Converting a non-Apple machine to run Max OS X takes quite a few steps. The benefits can be big: you can wind up with a Mac at a fraction of the cost. However, in doing so you take a walk on the dodgy side of legal, as well as potentially diminishing your OS X experience – this article will look at the pros and cons of considering converting your netbook to a ‘hackintosh’. It is not an article condoning the practice or indeed offering a guide of how to do so – simply an unbiased consideration of the factors you will need to think about and decide upon should you wish to proceed of your own volition.
Pro – it’s cheap. An entry-level Mac will set you back around £800, even with student discounts. What you get for that is a class machine – but a user might be tempted by opting for the same OS on similar specifications, without the added expense. You can pick up a netbook for sub-£200, with a distribution of Lion (the latest) costing only another £25. So, you save yourself a bundle of cash.
Con – it’s not what it’s designed for. OS X and the Mac build run hand-in-hand – Apple deeply believes that design is a process synonymous with functionality and experience. Of course, by shoving the OS on to your netbook you’re hardly facilitating that ideal. Bits of it probably won’t work – users frequently have difficulty using OS X’s coveted ‘Sleep’ function and there are often issues with the broadband ethernet or wireless connections. What’s more, aspects to Lion such as Mission Control and multiple desktops just won’t play too nice with your probably-not-multitouch keypad. Apple’s OS integration goes deeper than this, too – because their devices only run a very limited set of hardware, the operating system can be optimised to the max for those specific components. You probably won’t see the same performance from a ‘similar spec’ netbook as you would from a real-life Macbook Air.
Pro – You can choose from a wider range of hardware. Apple offers a graded set of hardware, but it’s got some notable exclusions – Blu-ray being one, USB 3 being another. Also, if your netbook has an optical drive, that’s something you’ll find lacking on Apple’s nearest equivalent, the Macbook Air. So, if you need access to particular hardware and don’t fancy buying Mac-compatible external peripherals, installing OS X on a netbook solves that.
Con – it’s a walk on the dubious side of legal. Apple expressly mentions in its user agreement that their OS should only be installed on Apple-branded machines. When you agree to this user agreement – which you have to on first install – you enter in to a legally binding contract to abide by it – one that you’ve already broken. So, if things do turn really unlucky and you wind up prosecuted, you haven’t really got a leg to stand on.
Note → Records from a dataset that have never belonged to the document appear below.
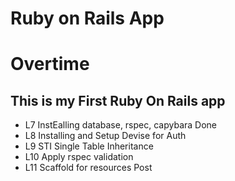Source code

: # Ruby on Rails App
# Overtime

## This is my First Ruby On Rails app

- L7 InstEalling database, rspec, capybara Done
- L8 Installing and Setup Devise for Auth
- L9 STI Single Table Inheritance
- L10 Apply rspec validation
- L11 Scaffold for resources Post
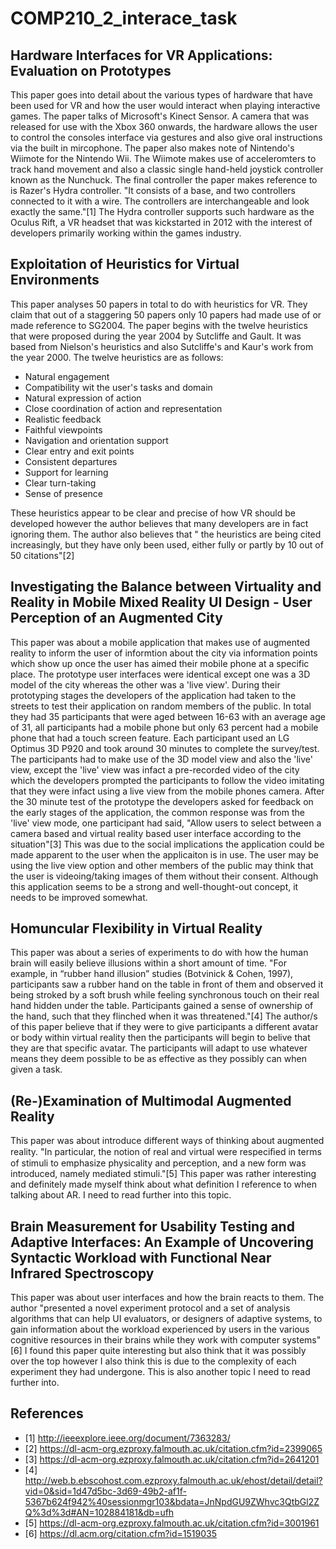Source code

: # COMP210_2_interace_task

## Hardware Interfaces for VR Applications: Evaluation on Prototypes
This paper goes into detail about the various types of hardware that have been used for VR and how the user would interact when playing interactive games. The paper talks of Microsoft's Kinect Sensor. A camera that was released for use with the Xbox 360 onwards, the hardware allows the user to control the consoles interface via gestures and also give oral instructions via the built in mircophone. The paper also makes note of Nintendo's Wiimote for the Nintendo Wii. The Wiimote makes use of acceleromters to track hand movement and also a classic single hand-held joystick controller known as the Nunchuck. The final controller the paper makes reference to is Razer's Hydra controller. "It consists of a base, and two controllers connected to it with a wire. The controllers are interchangeable and look exactly the same."[1] The Hydra controller supports such hardware as the Oculus Rift, a VR headset that was kickstarted in 2012 with the interest of developers primarily working within the games industry.

## Exploitation of Heuristics for Virtual Environments
This paper analyses 50 papers in total to do with heuristics for VR. They claim that out of a staggering 50 papers only 10 papers had made use of or made reference to SG2004. The paper begins with the twelve heuristics that were proposed during the year 2004 by Sutcliffe and Gault. It was based from Nielson's heuristics and also Sutcliffe's and Kaur's work from the year 2000. The twelve heuristics are as follows: 

* Natural engagement
* Compatibility wit the user's tasks and domain
* Natural expression of action
* Close coordination of action and representation
* Realistic feedback
* Faithful viewpoints
* Navigation and orientation support
* Clear entry and exit points
* Consistent departures
* Support for learning
* Clear turn-taking
* Sense of presence

These heuristics appear to be clear and precise of how VR should be developed however the author believes that many developers are in fact ignoring them. The author also believes that " the heuristics are being cited increasingly, but they have only been used, either fully or partly by 10 out of 50 citations"[2]

## Investigating the Balance between Virtuality and Reality in Mobile Mixed Reality UI Design - User Perception of an Augmented City
This paper was about a mobile application that makes use of augmented reality to inform the user of informtion about the city via information points which show up once the user has aimed their mobile phone at a specific place. The prototype user interfaces were identical except one was a 3D model of the city whereas the other was a 'live view'. During their prototyping stages the developers of the application had taken to the streets to test their application on random members of the public. In total they had 35 participants that were aged between 16-63 with an average age of 31, all participants had a mobile phone but only 63 percent had a mobile phone that had a touch screen feature. Each participant used an LG Optimus 3D P920 and took around 30 minutes to complete the survey/test. The participants had to make use of the 3D model view and also the 'live' view, except the 'live' view was infact a pre-recorded video of the city which the developers prompted the participants to follow the video imitating that they were infact using a live view from the mobile phones camera. After the 30 minute test of the prototype the developers asked for feedback on the early stages of the application, the common response was from the 'live' view mode, one participant had said, "Allow users to select between a camera based and virtual reality based user interface according to the situation"[3] This was due to the social implications the application could be made apparent to the user when the applicaiton is in use. The user may be using the live view option and other members of the public may think that the user is videoing/taking images of them without their consent. Although this application seems to be a strong and well-thought-out concept, it needs to be improved somewhat. 

## Homuncular Flexibility in Virtual Reality
This paper was about a series of experiments to do with how the human brain will easily believe illusions within a short amount of time. "For example, in “rubber hand illusion” studies (Botvinick & Cohen, 1997), participants saw
a rubber hand on the table in front of them and observed it being stroked by a soft brush while feeling synchronous
touch on their real hand hidden under the table. Participants gained a sense of ownership of the
hand, such that they flinched when it was threatened."[4] The author/s of this paper believe that if they were to give participants a different avatar or body within virtual reality then the participants will begin to belive that they are that specific avatar. The participants will adapt to use whatever means they deem possible to be as effective as they possibly can when given a task. 

## (Re-)Examination of Multimodal Augmented Reality
This paper was about introduce different ways of thinking about augmented reality. "In particular, the notion of real and virtual were respeciﬁed in terms of stimuli to emphasize physicality and perception, and a new form was introduced, namely mediated stimuli."[5] This paper was rather interesting and definitely made myself think about what definition I reference to when talking about AR. I need to read further into this topic. 

## Brain Measurement for Usability Testing and Adaptive Interfaces: An Example of Uncovering Syntactic Workload with Functional Near Infrared Spectroscopy
This paper was about user interfaces and how the brain reacts to them. The author "presented a novel experiment protocol and a set of analysis algorithms that can help UI evaluators, or designers of adaptive systems, to gain information about the workload experienced by users in the various cognitive resources in their brains while they work with computer systems"[6] I found this paper quite interesting but also think that it was possibly over the top however I also think this is due to the complexity of each experiment they had undergone. This is also another topic I need to read further into. 


## References
* [1] http://ieeexplore.ieee.org/document/7363283/
* [2] https://dl-acm-org.ezproxy.falmouth.ac.uk/citation.cfm?id=2399065
* [3] https://dl-acm-org.ezproxy.falmouth.ac.uk/citation.cfm?id=2641201
* [4] http://web.b.ebscohost.com.ezproxy.falmouth.ac.uk/ehost/detail/detail?vid=0&sid=1d47d5bc-3d69-49b2-af1f-5367b624f942%40sessionmgr103&bdata=JnNpdGU9ZWhvc3QtbGl2ZQ%3d%3d#AN=102884181&db=ufh
* [5] https://dl-acm-org.ezproxy.falmouth.ac.uk/citation.cfm?id=3001961
* [6] https://dl.acm.org/citation.cfm?id=1519035
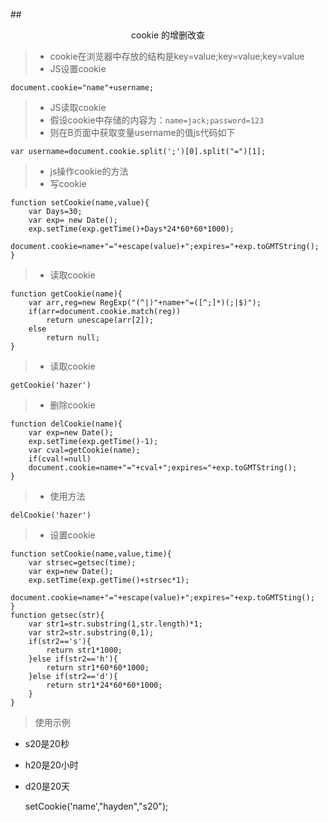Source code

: ##<center>cookie 的增删改查</center>

> * cookie在浏览器中存放的结构是key=value;key=value;key=value
> * JS设置cookie

    document.cookie="name"+username;

> * JS读取cookie
> * 假设cookie中存储的内容为：`name=jack;password=123`
> * 则在B页面中获取变量username的值js代码如下

    var username=document.cookie.split(';')[0].split("=")[1];
> * js操作cookie的方法
> * 写cookie

    function setCookie(name,value){
	    var Days=30;
	    var exp= new Date();
	    exp.setTime(exp.getTime()+Days*24*60*60*1000);
	    document.cookie=name+"="+escape(value)+";expires="+exp.toGMTString();
    }

> * 读取cookie

    function getCookie(name){
	    var arr,reg=new RegExp("(^|)"+name+"=([^;]*)(;|$)");
	    if(arr=document.cookie.match(reg))
	        return unescape(arr[2]);
	    else
	        return null;
    }
> * 读取cookie

    getCookie('hazer')    

> * 删除cookie

    function delCookie(name){
	    var exp=new Date();
	    exp.setTime(exp.getTime()-1);
	    var cval=getCookie(name);
	    if(cval!=null)
	    document.cookie=name+"="+cval+";expires="+exp.toGMTString();
    }
> * 使用方法

    delCookie('hazer')

> * 设置cookie

    function setCookie(name,value,time){
	    var strsec=getsec(time);
	    var exp=new Date();
	    exp.setTime(exp.getTime()+strsec*1);
	    document.cookie=name+"="+escape(value)+";expires="+exp.toGMTSting();
    }
    function getsec(str){
	    var str1=str.substring(1,str.length)*1;
	    var str2=str.substring(0,1);
	    if(str2=='s'){
	        return str1*1000;
	    }else if(str2=='h'){
	        return str1*60*60*1000;
	    }else if(str2=='d'){
	        return str1*24*60*60*1000;
	    }
    }
> 使用示例
* s20是20秒
* h20是20小时
* d20是20天
 
    setCookie('name',"hayden","s20");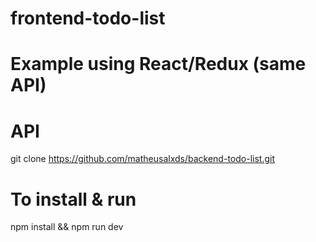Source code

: # frontend-todo-list
# Example using React/Redux (same API)
# API
  git clone https://github.com/matheusalxds/backend-todo-list.git
# To install & run
npm install && npm run dev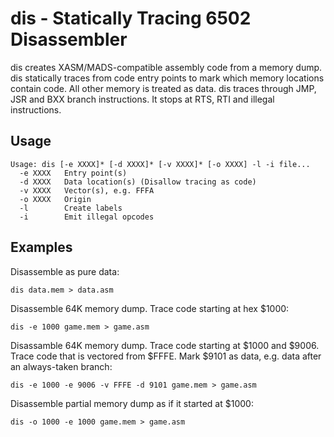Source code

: dis - Statically Tracing 6502 Disassembler
==========================================

dis creates XASM/MADS-compatible assembly code from a memory dump. dis
statically traces from code entry points to mark which memory locations contain
code. All other memory is treated as data. dis traces through JMP, JSR and BXX
branch instructions. It stops at RTS, RTI and illegal instructions.

Usage
-----

    Usage: dis [-e XXXX]* [-d XXXX]* [-v XXXX]* [-o XXXX] -l -i file...
      -e XXXX   Entry point(s)
      -d XXXX   Data location(s) (Disallow tracing as code)
      -v XXXX   Vector(s), e.g. FFFA
      -o XXXX   Origin
      -l        Create labels
      -i        Emit illegal opcodes

Examples
--------

Disassemble as pure data:

    dis data.mem > data.asm

Disassemble 64K memory dump. Trace code starting at hex $1000:

    dis -e 1000 game.mem > game.asm

Disassamble 64K memory dump. Trace code starting at $1000 and $9006. Trace code
that is vectored from $FFFE. Mark $9101 as data, e.g. data after an
always-taken branch:

    dis -e 1000 -e 9006 -v FFFE -d 9101 game.mem > game.asm

Disassemble partial memory dump as if it started at $1000:

    dis -o 1000 -e 1000 game.mem > game.asm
Pro – it doesn’t take as much effort as it used to. Back in the day, getting a hackintosh up and running used to be the earthly equivalent to hellish torture. Custom kexts, hundreds of bootloaders, DSDT patching – those things are gradually becoming a thing of the past. There are now several component-independent ways to speed the loading of Lion on to your netbook.
Con – it still takes effort. Don’t be fooled in to thinking that things have got easy – they haven’t. Easy is lifting your new Mac out of its custom-designed packaging, switching it on and being ready to go in 30 seconds. You will have to dedicate hours of your time to making your hardware work, and accept some limitations on what you’ll be able to achieve.
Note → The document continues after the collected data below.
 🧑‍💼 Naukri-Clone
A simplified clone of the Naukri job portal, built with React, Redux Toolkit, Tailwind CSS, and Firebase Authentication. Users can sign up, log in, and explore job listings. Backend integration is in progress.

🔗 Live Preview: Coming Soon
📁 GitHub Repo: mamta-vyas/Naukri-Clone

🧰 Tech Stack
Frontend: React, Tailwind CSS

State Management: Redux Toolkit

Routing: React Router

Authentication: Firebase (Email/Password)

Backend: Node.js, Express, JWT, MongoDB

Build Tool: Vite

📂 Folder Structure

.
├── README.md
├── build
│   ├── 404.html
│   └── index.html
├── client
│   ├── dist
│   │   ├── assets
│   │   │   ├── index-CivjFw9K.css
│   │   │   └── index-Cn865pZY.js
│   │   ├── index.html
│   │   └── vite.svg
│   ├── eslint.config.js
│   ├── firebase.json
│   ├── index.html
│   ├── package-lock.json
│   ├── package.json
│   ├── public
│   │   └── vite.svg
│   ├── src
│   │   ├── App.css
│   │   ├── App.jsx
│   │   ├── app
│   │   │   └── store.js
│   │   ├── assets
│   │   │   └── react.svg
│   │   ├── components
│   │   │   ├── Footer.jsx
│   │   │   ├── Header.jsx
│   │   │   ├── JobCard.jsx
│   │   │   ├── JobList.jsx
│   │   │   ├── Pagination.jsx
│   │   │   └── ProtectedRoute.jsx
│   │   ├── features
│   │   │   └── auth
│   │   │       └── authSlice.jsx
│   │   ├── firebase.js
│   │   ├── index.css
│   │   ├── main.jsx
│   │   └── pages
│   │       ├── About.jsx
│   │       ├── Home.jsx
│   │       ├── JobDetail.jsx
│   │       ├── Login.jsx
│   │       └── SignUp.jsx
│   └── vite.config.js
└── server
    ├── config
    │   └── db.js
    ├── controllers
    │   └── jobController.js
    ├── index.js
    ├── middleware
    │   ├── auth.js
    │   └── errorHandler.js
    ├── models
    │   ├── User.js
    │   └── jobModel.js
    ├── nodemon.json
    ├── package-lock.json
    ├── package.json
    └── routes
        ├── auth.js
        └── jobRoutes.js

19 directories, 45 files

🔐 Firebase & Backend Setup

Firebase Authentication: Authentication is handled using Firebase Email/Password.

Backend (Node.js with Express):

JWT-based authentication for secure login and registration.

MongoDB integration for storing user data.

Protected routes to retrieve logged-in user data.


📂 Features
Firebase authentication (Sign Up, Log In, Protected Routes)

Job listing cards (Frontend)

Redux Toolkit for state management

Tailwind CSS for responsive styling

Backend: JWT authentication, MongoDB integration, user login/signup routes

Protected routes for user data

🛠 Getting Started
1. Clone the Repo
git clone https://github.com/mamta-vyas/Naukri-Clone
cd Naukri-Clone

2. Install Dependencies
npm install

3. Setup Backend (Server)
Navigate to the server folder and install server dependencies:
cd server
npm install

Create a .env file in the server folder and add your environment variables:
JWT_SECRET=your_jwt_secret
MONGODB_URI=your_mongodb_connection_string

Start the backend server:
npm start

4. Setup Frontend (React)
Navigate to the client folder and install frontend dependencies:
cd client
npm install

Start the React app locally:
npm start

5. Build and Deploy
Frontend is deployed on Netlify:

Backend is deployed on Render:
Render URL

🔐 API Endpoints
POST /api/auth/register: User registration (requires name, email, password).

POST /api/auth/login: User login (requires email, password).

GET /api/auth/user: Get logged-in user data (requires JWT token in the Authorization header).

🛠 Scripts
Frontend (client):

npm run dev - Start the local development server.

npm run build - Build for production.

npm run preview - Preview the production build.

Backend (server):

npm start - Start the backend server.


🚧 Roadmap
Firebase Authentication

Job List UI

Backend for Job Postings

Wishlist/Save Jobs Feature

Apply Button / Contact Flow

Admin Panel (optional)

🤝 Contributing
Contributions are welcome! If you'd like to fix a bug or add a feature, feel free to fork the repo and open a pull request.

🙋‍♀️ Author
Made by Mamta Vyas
Making your netbook in to a hackintosh is going to involve a deal of your time, so you need to consider if the money you’re going to save will be worth the effort for the uncertain result you’ll get. There are websites that offer great guides, hand-holding you through every step which facilitate the transition. However, if you want to stay legal, optimised and enjoy the full OS X experience, you’ll have to forgo the project and stump up for the real deal.